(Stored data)
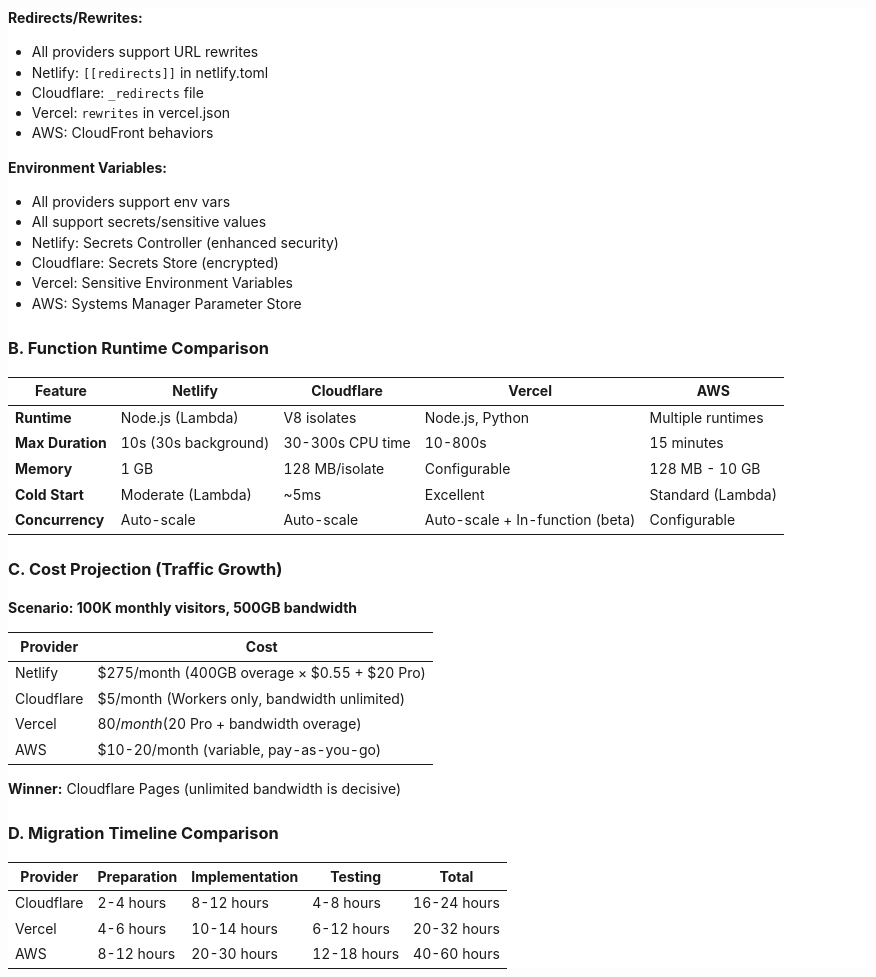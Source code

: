 **Redirects/Rewrites:**
- All providers support URL rewrites
- Netlify: `[[redirects]]` in netlify.toml
- Cloudflare: `_redirects` file
- Vercel: `rewrites` in vercel.json
- AWS: CloudFront behaviors

**Environment Variables:**
- All providers support env vars
- All support secrets/sensitive values
- Netlify: Secrets Controller (enhanced security)
- Cloudflare: Secrets Store (encrypted)
- Vercel: Sensitive Environment Variables
- AWS: Systems Manager Parameter Store

### B. Function Runtime Comparison

| Feature | Netlify | Cloudflare | Vercel | AWS |
|---------|---------|------------|--------|-----|
| **Runtime** | Node.js (Lambda) | V8 isolates | Node.js, Python | Multiple runtimes |
| **Max Duration** | 10s (30s background) | 30-300s CPU time | 10-800s | 15 minutes |
| **Memory** | 1 GB | 128 MB/isolate | Configurable | 128 MB - 10 GB |
| **Cold Start** | Moderate (Lambda) | ~5ms | Excellent | Standard (Lambda) |
| **Concurrency** | Auto-scale | Auto-scale | Auto-scale + In-function (beta) | Configurable |

### C. Cost Projection (Traffic Growth)

**Scenario: 100K monthly visitors, 500GB bandwidth**

| Provider | Cost |
|----------|------|
| Netlify | $275/month (400GB overage × $0.55 + $20 Pro) |
| Cloudflare | $5/month (Workers only, bandwidth unlimited) |
| Vercel | $80/month ($20 Pro + bandwidth overage) |
| AWS | $10-20/month (variable, pay-as-you-go) |

**Winner:** Cloudflare Pages (unlimited bandwidth is decisive)

### D. Migration Timeline Comparison

| Provider | Preparation | Implementation | Testing | Total |
|----------|-------------|----------------|---------|-------|
| Cloudflare | 2-4 hours | 8-12 hours | 4-8 hours | 16-24 hours |
| Vercel | 4-6 hours | 10-14 hours | 6-12 hours | 20-32 hours |
| AWS | 8-12 hours | 20-30 hours | 12-18 hours | 40-60 hours |
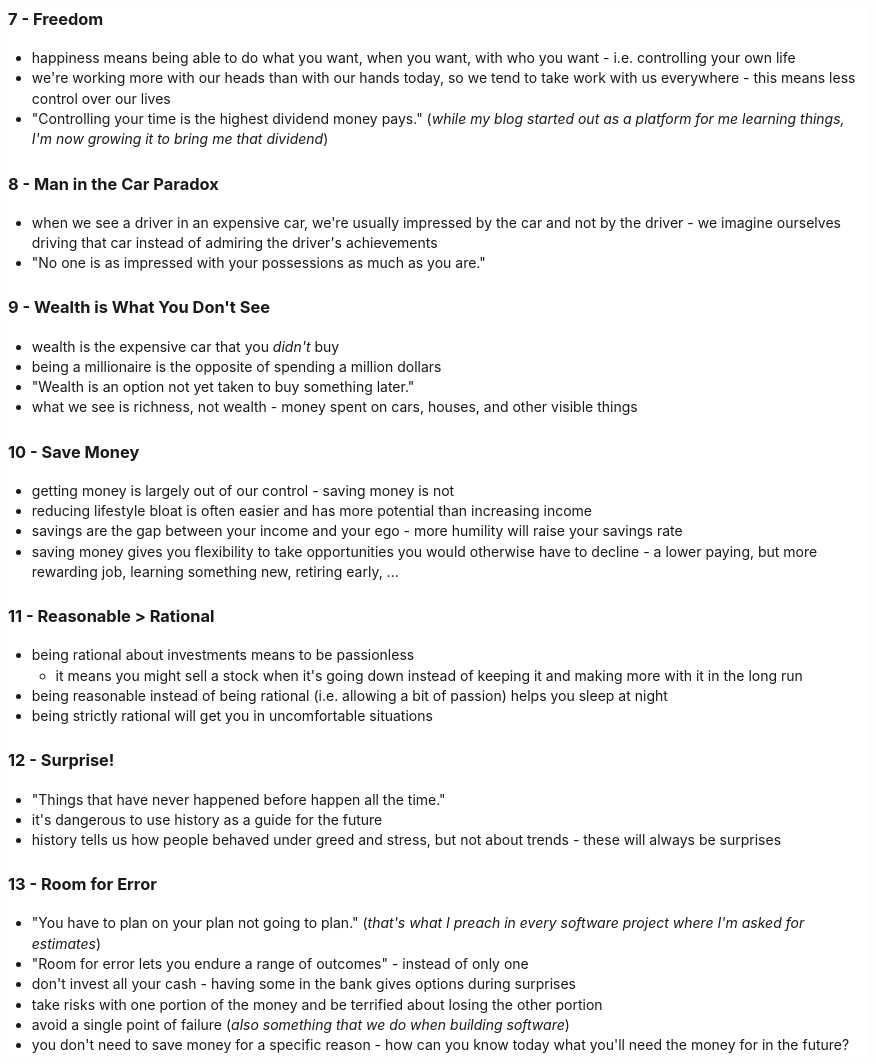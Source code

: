 ### 7 - Freedom

* happiness means being able to do what you want, when you want, with who you want - i.e. controlling your own life
* we're working more with our heads than with our hands today, so we tend to take work with us everywhere - this means less control over our lives
* "Controlling your time is the highest dividend money pays." (*while my blog started out as a platform for me learning things, I'm now growing it to bring me that dividend*)

### 8 - Man in the Car Paradox

* when we see a driver in an expensive car, we're usually impressed by the car and not by the driver - we imagine ourselves driving that car instead of admiring the driver's achievements
* "No one is as impressed with your possessions as much as you are."

### 9 - Wealth is What You Don't See

* wealth is the expensive car that you *didn't* buy
* being a millionaire is the opposite of spending a million dollars
* "Wealth is an option not yet taken to buy something later."
* what we see is richness, not wealth - money spent on cars, houses, and other visible things

### 10 - Save Money

* getting money is largely out of our control - saving money is not
* reducing lifestyle bloat is often easier and has more potential than increasing income
* savings are the gap between your income and your ego - more humility will raise your savings rate
* saving money gives you flexibility to take opportunities you would otherwise have to decline - a lower paying, but more rewarding job, learning something new, retiring early, ...

### 11 - Reasonable > Rational

* being rational about investments means to be passionless
  * it means you might sell a stock when it's going down instead of keeping it and making more with it in the long run
* being reasonable instead of being rational (i.e. allowing a bit of passion) helps you sleep at night
* being strictly rational will get you in uncomfortable situations

### 12 - Surprise!

* "Things that have never happened before happen all the time."
* it's dangerous to use history as a guide for the future
* history tells us how people behaved under greed and stress, but not about trends - these will always be surprises

### 13 - Room for Error

* "You have to plan on your plan not going to plan." (*that's what I preach in every software project where I'm asked for estimates*)
* "Room for error lets you endure a range of outcomes" - instead of only one
* don't invest all your cash - having some in the bank gives options during surprises
* take risks with one portion of the money and be terrified about losing the other portion
* avoid a single point of failure (*also something that we do when building software*)
* you don't need to save money for a specific reason - how can you know today what you'll need the money for in the future?
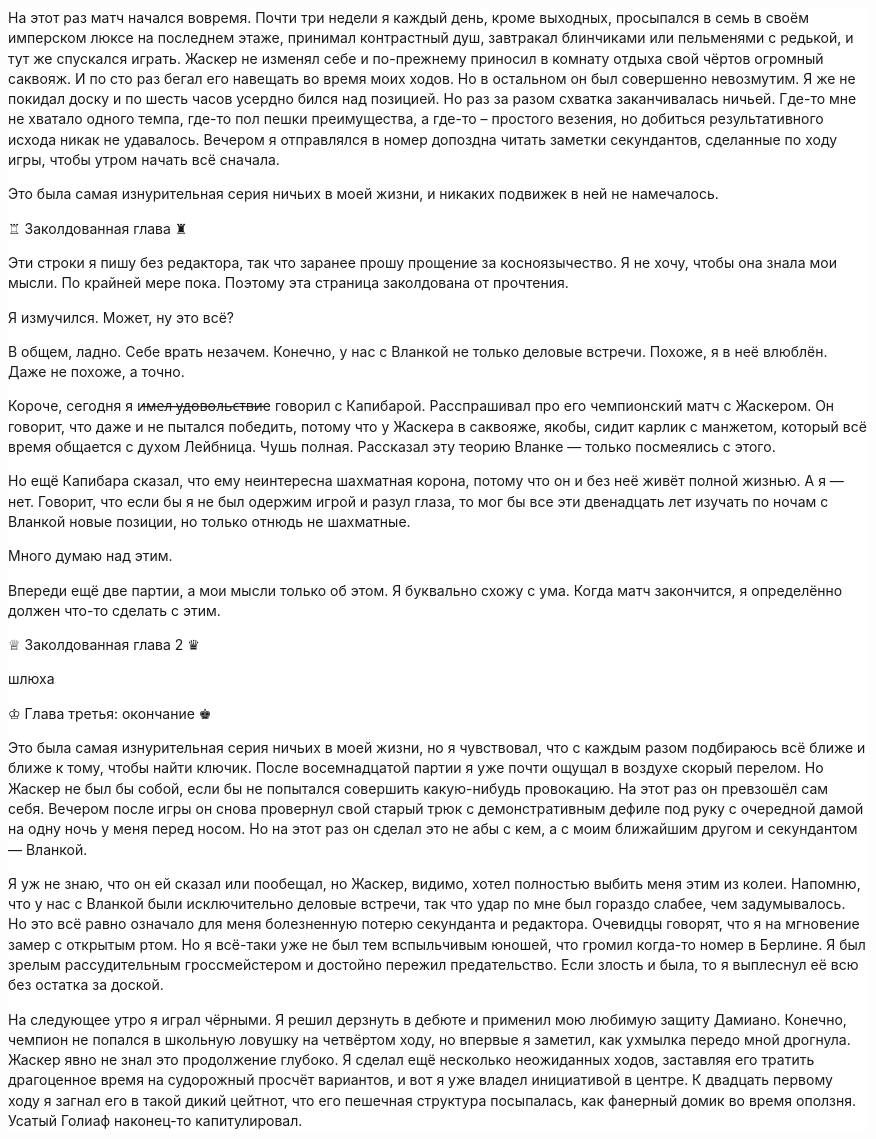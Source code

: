 На этот раз матч начался вовремя. Почти три недели я каждый день, кроме выходных, просыпался в семь в своём имперском люксе на последнем этаже, принимал контрастный душ, завтракал блинчиками или пельменями с редькой, и тут же спускался играть. Жаскер не изменял себе и по-прежнему приносил в комнату отдыха свой чёртов огромный саквояж. И по сто раз бегал его навещать во время моих ходов. Но в остальном он был совершенно невозмутим. Я же не покидал доску и по шесть часов усердно бился над позицией. Но раз за разом схватка заканчивалась ничьей. Где-то мне не хватало одного темпа, где-то пол пешки преимущества, а где-то – простого везения, но добиться результативного исхода никак не удавалось. Вечером я отправлялся в номер допоздна читать заметки секундантов, сделанные по ходу игры, чтобы утром начать всё сначала.

Это была самая изнурительная серия ничьих в моей жизни, и никаких подвижек в ней не намечалось.

♖ Заколдованная глава ♜

Эти строки я пишу без редактора, так что заранее прошу прощение за косноязычество. Я не хочу, чтобы она знала мои мысли. По крайней мере пока. Поэтому эта страница заколдована от прочтения.

Я измучился. Может, ну это всё?

В общем, ладно. Себе врать незачем. Конечно, у нас с Вланкой не только деловые встречи. Похоже, я в неё влюблён. Даже не похоже, а точно.

Короче, сегодня я и̶м̶е̶л̶ ̶у̶д̶о̶в̶о̶л̶ь̶с̶т̶в̶и̶е говорил с Капибарой. Расспрашивал про его чемпионский матч с Жаскером. Он говорит, что даже и не пытался победить, потому что у Жаскера в саквояже, якобы, сидит карлик с манжетом, который всё время общается с духом Лейбница. Чушь полная. Рассказал эту теорию Вланке — только посмеялись с этого.

Но ещё Капибара сказал, что ему неинтересна шахматная корона, потому что он и без неё живёт полной жизнью. А я — нет. Говорит, что если бы я не был одержим игрой и разул глаза, то мог бы все эти двенадцать лет изучать по ночам с Вланкой новые позиции, но только отнюдь не шахматные.

Много думаю над этим.

Впереди ещё две партии, а мои мысли только об этом. Я буквально схожу с ума. Когда матч закончится, я определённо должен что-то сделать с этим.

♕ Заколдованная глава 2 ♛

шлюха

♔ Глава третья: окончание ♚

Это была самая изнурительная серия ничьих в моей жизни, но я чувствовал, что с каждым разом подбираюсь всё ближе и ближе к тому, чтобы найти ключик. После восемнадцатой партии я уже почти ощущал в воздухе скорый перелом. Но Жаскер не был бы собой, если бы не попытался совершить какую-нибудь провокацию. На этот раз он превзошёл сам себя. Вечером после игры он снова провернул свой старый трюк с демонстративным дефиле под руку с очередной дамой на одну ночь у меня перед носом. Но на этот раз он сделал это не абы с кем, а с моим ближайшим другом и секундантом — Вланкой.

Я уж не знаю, что он ей сказал или пообещал, но Жаскер, видимо, хотел полностью выбить меня этим из колеи. Напомню, что у нас с Вланкой были исключительно деловые встречи, так что удар по мне был гораздо слабее, чем задумывалось. Но это всё равно означало для меня болезненную потерю секунданта и редактора. Очевидцы говорят, что я на мгновение замер с открытым ртом. Но я всё-таки уже не был тем вспыльчивым юношей, что громил когда-то номер в Берлине. Я был зрелым рассудительным гроссмейстером и достойно пережил предательство. Если злость и была, то я выплеснул её всю без остатка за доской.

На следующее утро я играл чёрными. Я решил дерзнуть в дебюте и применил мою любимую защиту Дамиано. Конечно, чемпион не попался в школьную ловушку на четвёртом ходу, но впервые я заметил, как ухмылка передо мной дрогнула. Жаскер явно не знал это продолжение глубоко. Я сделал ещё несколько неожиданных ходов, заставляя его тратить драгоценное время на судорожный просчёт вариантов, и вот я уже владел инициативой в центре. К двадцать первому ходу я загнал его в такой дикий цейтнот, что его пешечная структура посыпалась, как фанерный домик во время оползня. Усатый Голиаф наконец-то капитулировал.
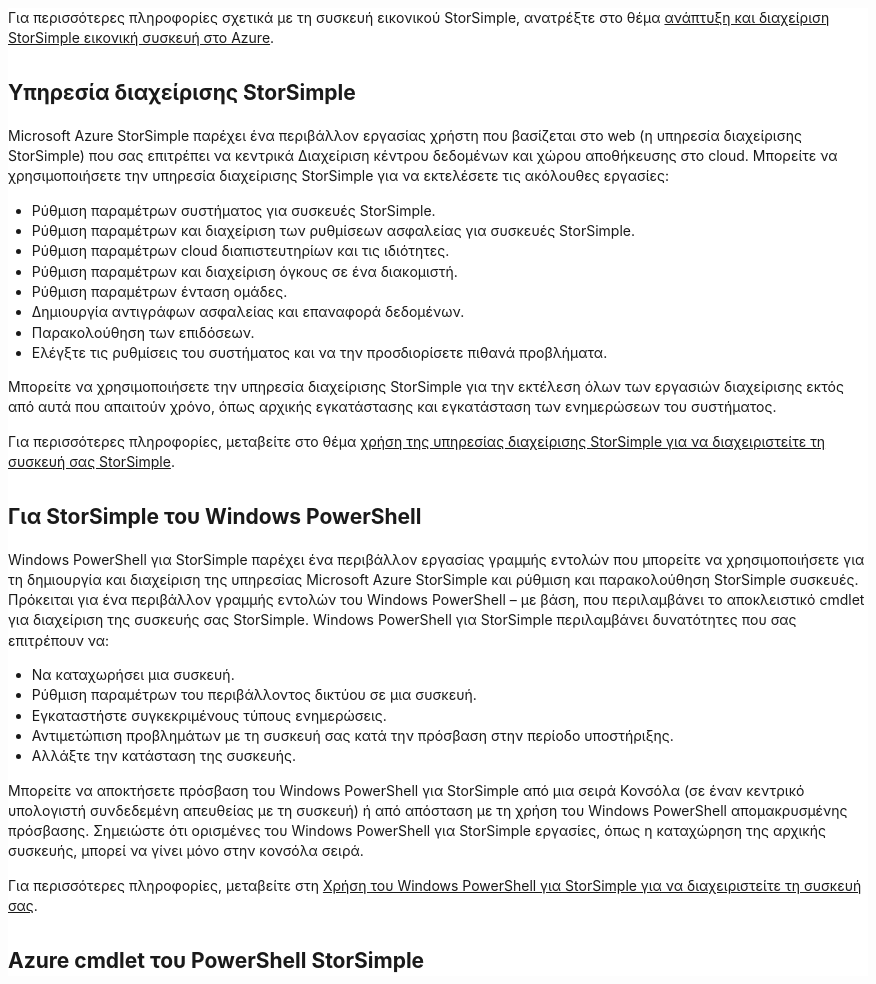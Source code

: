 Για περισσότερες πληροφορίες σχετικά με τη συσκευή εικονικού StorSimple, ανατρέξτε στο θέμα [ανάπτυξη και διαχείριση StorSimple εικονική συσκευή στο Azure](storsimple-virtual-device-u2.md).

## <a name="storsimple-manager-service"></a>Υπηρεσία διαχείρισης StorSimple

Microsoft Azure StorSimple παρέχει ένα περιβάλλον εργασίας χρήστη που βασίζεται στο web (η υπηρεσία διαχείρισης StorSimple) που σας επιτρέπει να κεντρικά Διαχείριση κέντρου δεδομένων και χώρου αποθήκευσης στο cloud. Μπορείτε να χρησιμοποιήσετε την υπηρεσία διαχείρισης StorSimple για να εκτελέσετε τις ακόλουθες εργασίες:

- Ρύθμιση παραμέτρων συστήματος για συσκευές StorSimple.
- Ρύθμιση παραμέτρων και διαχείριση των ρυθμίσεων ασφαλείας για συσκευές StorSimple.
- Ρύθμιση παραμέτρων cloud διαπιστευτηρίων και τις ιδιότητες.
- Ρύθμιση παραμέτρων και διαχείριση όγκους σε ένα διακομιστή.
- Ρύθμιση παραμέτρων ένταση ομάδες.
- Δημιουργία αντιγράφων ασφαλείας και επαναφορά δεδομένων.
- Παρακολούθηση των επιδόσεων.
- Ελέγξτε τις ρυθμίσεις του συστήματος και να την προσδιορίσετε πιθανά προβλήματα.

Μπορείτε να χρησιμοποιήσετε την υπηρεσία διαχείρισης StorSimple για την εκτέλεση όλων των εργασιών διαχείρισης εκτός από αυτά που απαιτούν χρόνο, όπως αρχικής εγκατάστασης και εγκατάσταση των ενημερώσεων του συστήματος.

Για περισσότερες πληροφορίες, μεταβείτε στο θέμα [χρήση της υπηρεσίας διαχείρισης StorSimple για να διαχειριστείτε τη συσκευή σας StorSimple](storsimple-manager-service-administration.md).

## <a name="windows-powershell-for-storsimple"></a>Για StorSimple του Windows PowerShell

Windows PowerShell για StorSimple παρέχει ένα περιβάλλον εργασίας γραμμής εντολών που μπορείτε να χρησιμοποιήσετε για τη δημιουργία και διαχείριση της υπηρεσίας Microsoft Azure StorSimple και ρύθμιση και παρακολούθηση StorSimple συσκευές. Πρόκειται για ένα περιβάλλον γραμμής εντολών του Windows PowerShell – με βάση, που περιλαμβάνει το αποκλειστικό cmdlet για διαχείριση της συσκευής σας StorSimple. Windows PowerShell για StorSimple περιλαμβάνει δυνατότητες που σας επιτρέπουν να:

- Να καταχωρήσει μια συσκευή.
- Ρύθμιση παραμέτρων του περιβάλλοντος δικτύου σε μια συσκευή.
- Εγκαταστήστε συγκεκριμένους τύπους ενημερώσεις.
- Αντιμετώπιση προβλημάτων με τη συσκευή σας κατά την πρόσβαση στην περίοδο υποστήριξης.
- Αλλάξτε την κατάσταση της συσκευής.

Μπορείτε να αποκτήσετε πρόσβαση του Windows PowerShell για StorSimple από μια σειρά Κονσόλα (σε έναν κεντρικό υπολογιστή συνδεδεμένη απευθείας με τη συσκευή) ή από απόσταση με τη χρήση του Windows PowerShell απομακρυσμένης πρόσβασης. Σημειώστε ότι ορισμένες του Windows PowerShell για StorSimple εργασίες, όπως η καταχώρηση της αρχικής συσκευής, μπορεί να γίνει μόνο στην κονσόλα σειρά. 

Για περισσότερες πληροφορίες, μεταβείτε στη [Χρήση του Windows PowerShell για StorSimple για να διαχειριστείτε τη συσκευή σας](storsimple-windows-powershell-administration.md).

## <a name="azure-powershell-storsimple-cmdlets"></a>Azure cmdlet του PowerShell StorSimple
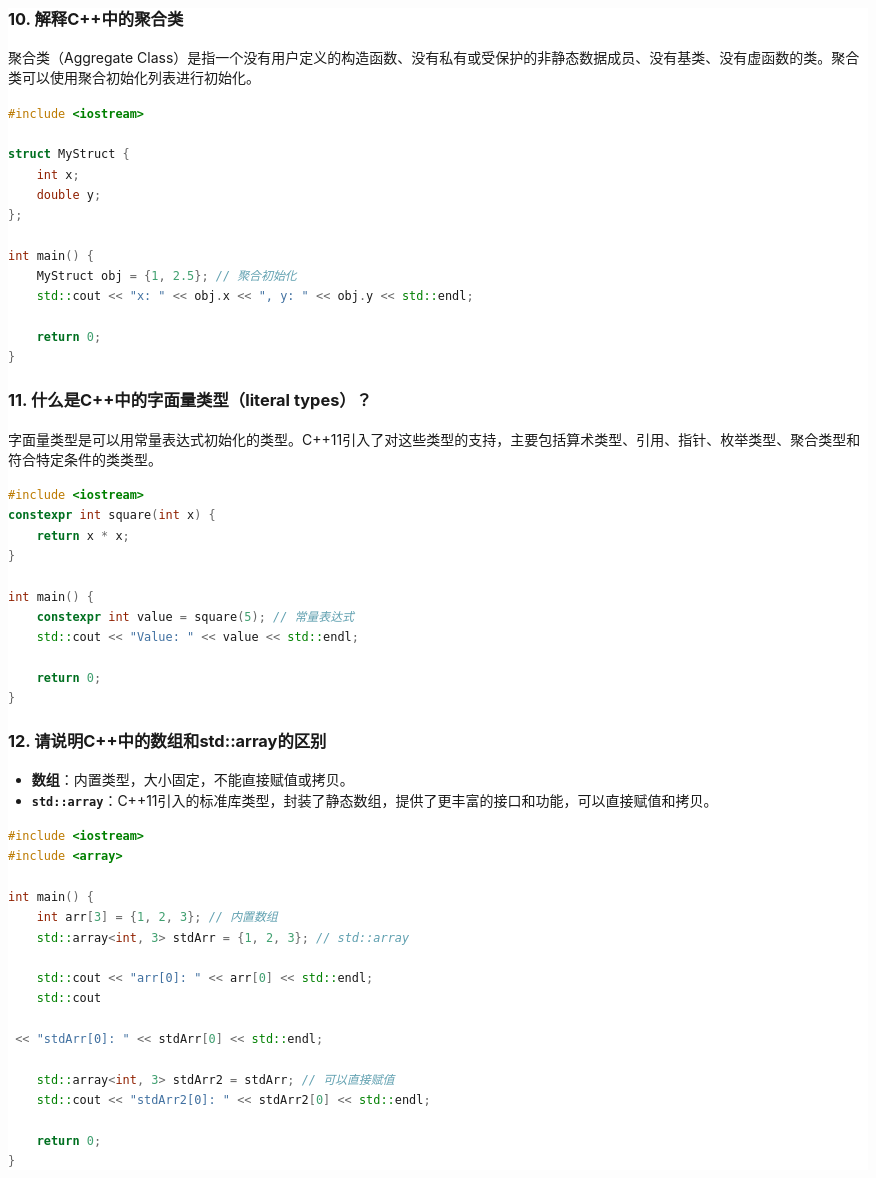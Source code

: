 ### 10. 解释C++中的聚合类

聚合类（Aggregate Class）是指一个没有用户定义的构造函数、没有私有或受保护的非静态数据成员、没有基类、没有虚函数的类。聚合类可以使用聚合初始化列表进行初始化。

```cpp
#include <iostream>

struct MyStruct {
    int x;
    double y;
};

int main() {
    MyStruct obj = {1, 2.5}; // 聚合初始化
    std::cout << "x: " << obj.x << ", y: " << obj.y << std::endl;

    return 0;
}
```

### 11. 什么是C++中的字面量类型（literal types）？

字面量类型是可以用常量表达式初始化的类型。C++11引入了对这些类型的支持，主要包括算术类型、引用、指针、枚举类型、聚合类型和符合特定条件的类类型。

```cpp
#include <iostream>
constexpr int square(int x) {
    return x * x;
}

int main() {
    constexpr int value = square(5); // 常量表达式
    std::cout << "Value: " << value << std::endl;

    return 0;
}
```

### 12. 请说明C++中的数组和std::array的区别

- **数组**：内置类型，大小固定，不能直接赋值或拷贝。
- **`std::array`**：C++11引入的标准库类型，封装了静态数组，提供了更丰富的接口和功能，可以直接赋值和拷贝。

```cpp
#include <iostream>
#include <array>

int main() {
    int arr[3] = {1, 2, 3}; // 内置数组
    std::array<int, 3> stdArr = {1, 2, 3}; // std::array

    std::cout << "arr[0]: " << arr[0] << std::endl;
    std::cout

 << "stdArr[0]: " << stdArr[0] << std::endl;

    std::array<int, 3> stdArr2 = stdArr; // 可以直接赋值
    std::cout << "stdArr2[0]: " << stdArr2[0] << std::endl;

    return 0;
}
```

■ **About this task**
Only the lines above from the one with "- Cloudflare: Secrets Store (encrypted)" up to and including the one with "### C. Cost Projection (Traffic Growth)" should be repeated, exactly as written.

■ **Response**
- Cloudflare: Secrets Store (encrypted)
- Vercel: Sensitive Environment Variables
- AWS: Systems Manager Parameter Store

### B. Function Runtime Comparison

| Feature | Netlify | Cloudflare | Vercel | AWS |
|---------|---------|------------|--------|-----|
| **Runtime** | Node.js (Lambda) | V8 isolates | Node.js, Python | Multiple runtimes |
| **Max Duration** | 10s (30s background) | 30-300s CPU time | 10-800s | 15 minutes |
| **Memory** | 1 GB | 128 MB/isolate | Configurable | 128 MB - 10 GB |
| **Cold Start** | Moderate (Lambda) | ~5ms | Excellent | Standard (Lambda) |
| **Concurrency** | Auto-scale | Auto-scale | Auto-scale + In-function (beta) | Configurable |

### C. Cost Projection (Traffic Growth)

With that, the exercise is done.